▸ Assignment: Copy out the entries that follow, unchanged.

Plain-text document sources
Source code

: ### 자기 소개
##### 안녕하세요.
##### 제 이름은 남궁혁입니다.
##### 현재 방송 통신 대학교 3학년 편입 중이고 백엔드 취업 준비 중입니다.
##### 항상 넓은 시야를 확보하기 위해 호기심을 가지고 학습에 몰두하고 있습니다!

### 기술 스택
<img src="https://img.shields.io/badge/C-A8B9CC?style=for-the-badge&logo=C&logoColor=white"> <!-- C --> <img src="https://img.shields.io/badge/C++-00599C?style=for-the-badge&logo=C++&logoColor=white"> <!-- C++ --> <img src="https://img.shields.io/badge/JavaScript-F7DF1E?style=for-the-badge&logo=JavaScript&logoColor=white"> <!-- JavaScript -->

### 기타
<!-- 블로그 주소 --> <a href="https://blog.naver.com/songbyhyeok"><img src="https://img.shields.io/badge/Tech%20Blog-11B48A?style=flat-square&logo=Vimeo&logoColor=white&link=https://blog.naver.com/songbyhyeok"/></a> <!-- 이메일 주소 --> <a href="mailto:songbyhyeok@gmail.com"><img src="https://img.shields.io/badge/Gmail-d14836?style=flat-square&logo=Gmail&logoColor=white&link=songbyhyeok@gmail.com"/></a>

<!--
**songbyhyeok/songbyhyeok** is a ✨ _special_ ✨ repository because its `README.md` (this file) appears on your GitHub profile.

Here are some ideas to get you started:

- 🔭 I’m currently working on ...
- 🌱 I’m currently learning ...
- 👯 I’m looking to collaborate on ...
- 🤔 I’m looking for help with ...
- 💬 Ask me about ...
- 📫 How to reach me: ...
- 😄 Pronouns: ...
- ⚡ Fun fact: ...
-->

▸ Solution to the exercise:
Source code

: ### 자기 소개
##### 안녕하세요.
##### 제 이름은 남궁혁입니다.
##### 현재 방송 통신 대학교 3학년 편입 중이고 백엔드 취업 준비 중입니다.
##### 항상 넓은 시야를 확보하기 위해 호기심을 가지고 학습에 몰두하고 있습니다!

### 기술 스택
<img src="https://img.shields.io/badge/C-A8B9CC?style=for-the-badge&logo=C&logoColor=white"> <!-- C --> <img src="https://img.shields.io/badge/C++-00599C?style=for-the-badge&logo=C++&logoColor=white"> <!-- C++ --> <img src="https://img.shields.io/badge/JavaScript-F7DF1E?style=for-the-badge&logo=JavaScript&logoColor=white"> <!-- JavaScript -->

### 기타
<!-- 블로그 주소 --> <a href="https://blog.naver.com/songbyhyeok"><img src="https://img.shields.io/badge/Tech%20Blog-11B48A?style=flat-square&logo=Vimeo&logoColor=white&link=https://blog.naver.com/songbyhyeok"/></a> <!-- 이메일 주소 --> <a href="mailto:songbyhyeok@gmail.com"><img src="https://img.shields.io/badge/Gmail-d14836?style=flat-square&logo=Gmail&logoColor=white&link=songbyhyeok@gmail.com"/></a>

<!--
**songbyhyeok/songbyhyeok** is a ✨ _special_ ✨ repository because its `README.md` (this file) appears on your GitHub profile.

Here are some ideas to get you started:

- 🔭 I’m currently working on ...
- 🌱 I’m currently learning ...
- 👯 I’m looking to collaborate on ...
- 🤔 I’m looking for help with ...
- 💬 Ask me about ...
- 📫 How to reach me: ...
- 😄 Pronouns: ...
- ⚡ Fun fact: ...
-->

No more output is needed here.